Ведь он оставался признанным художником того революционного времени, и его карандаш запечатлел для потомков — притом с натуры, во время долгих личных бесед, — не только Ленина и Троцкого, но и Максима Горького, и Сергея Есенина, и Айседору Дункан, — и эти художественные свидетельства остаются непревзойденными.

В своей книге он упоминает о том, что после смерти Владимира Ильича Ленина ему, в числе немногих особо доверенных лиц, разрешили взглянуть на извлеченный из черепа мозг вождя революции. Он записал: «…одно полушарие было здоровым и полновесным, с отчетливыми извилинами; другое, как бы подвешенное на тесемочке к первому, — сморщено, скомкано, смято и величиной — не более грецкого ореха».

Из творческой командировки в Париж он уже не вернулся.

Однажды он встретил там, в кафе на шумном бульваре, своего соратника по штурму Зимнего, Дмитрия Тёмкина, и стал расспрашивать его о житье-бытье.
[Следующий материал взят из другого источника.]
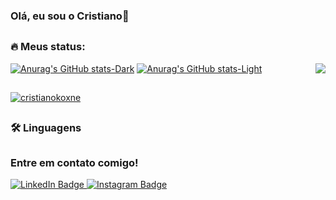 ### Olá, eu sou o Cristiano👋

## 

### :fire: Meus status:


<a href="https://github.com/anuraghazra/github-readme-stats">
<img src="https://github-readme-stats.vercel.app/api/top-langs/?username=cristianokoxne&layout=compact&theme=buefy" align="right"/>
</a>

[![Anurag's GitHub stats-Dark](https://github-readme-stats.vercel.app/api?username=cristianokoxne&show_icons=true&theme=prussian#gh-dark-mode-only)](https://github.com/anuraghazra/github-readme-stats#gh-dark-mode-only)
[![Anurag's GitHub stats-Light](https://github-readme-stats.vercel.app/api?username=cristianokoxne&show_icons=true&theme=default#gh-light-mode-only)](https://github.com/anuraghazra/github-readme-stats#gh-light-mode-only)

## 
<p align="left"> <a href="https://github.com/ryo-ma/github-profile-trophy"><img src="https://github-profile-trophy.vercel.app/?username=cristianokoxne&theme=monokai&margin-w=5&margin-h=5&rank=-?,-C" alt="cristianokoxne" /></a> </p>

<!-- [![GitHub Streak](https://github-readme-streak-stats.herokuapp.com?user=Gugonunes&theme=buefy)](https://git.io/streak-stats) -->

##

### :hammer_and_wrench: Linguagens 


##
### Entre em contato comigo!
<div id="contatos">
  <a href="https://www.linkedin.com/in/cristiano-koxne-8866511b9">
    <img src="https://img.shields.io/badge/LinkedIn-blue?style=for-the-badge&logo=linkedin&logoColor=white" alt="LinkedIn Badge"/>
  </a>
  <a href="https://www.instagram.com/cristianokoxne" alt="Instagram">
    <img src="https://img.shields.io/badge/Instagram-violet?style=for-the-badge&logo=instagram&logoColor=white" alt="Instagram Badge"/>
  </a>
</div>

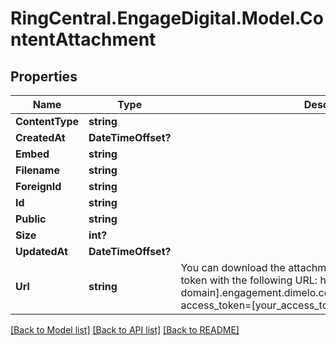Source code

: # RingCentral.EngageDigital.Model.ContentAttachment
## Properties

Name | Type | Description | Notes
------------ | ------------- | ------------- | -------------
**ContentType** | **string** |  | [optional] 
**CreatedAt** | **DateTimeOffset?** |  | [optional] 
**Embed** | **string** |  | [optional] 
**Filename** | **string** |  | [optional] 
**ForeignId** | **string** |  | [optional] 
**Id** | **string** |  | [optional] 
**Public** | **string** |  | [optional] 
**Size** | **int?** |  | [optional] 
**UpdatedAt** | **DateTimeOffset?** |  | [optional] 
**Url** | **string** | You can download the attachments by using an API access token with the following URL: https://[your-domain].engagement.dimelo.com/attachments/[attachment_id]?access_token&#x3D;[your_​ access_token] | [optional] 

[[Back to Model list]](../README.md#documentation-for-models) [[Back to API list]](../README.md#documentation-for-api-endpoints) [[Back to README]](../README.md)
В подтексте этих расспросов, конечно, был затаен вопрос самый въедливый и самый главный:

— Когда же опять в Россию?..

На что Дмитрий Тёмкин, потупясь, ответил бессмертной фразой:

— Я перерос Советов.

Наверное, именно тогда Юрий Анненков и набросал его карандашный портрет с потупленным взором.

Он вновь пожаловал сюда лишь в шестьдесят шестом.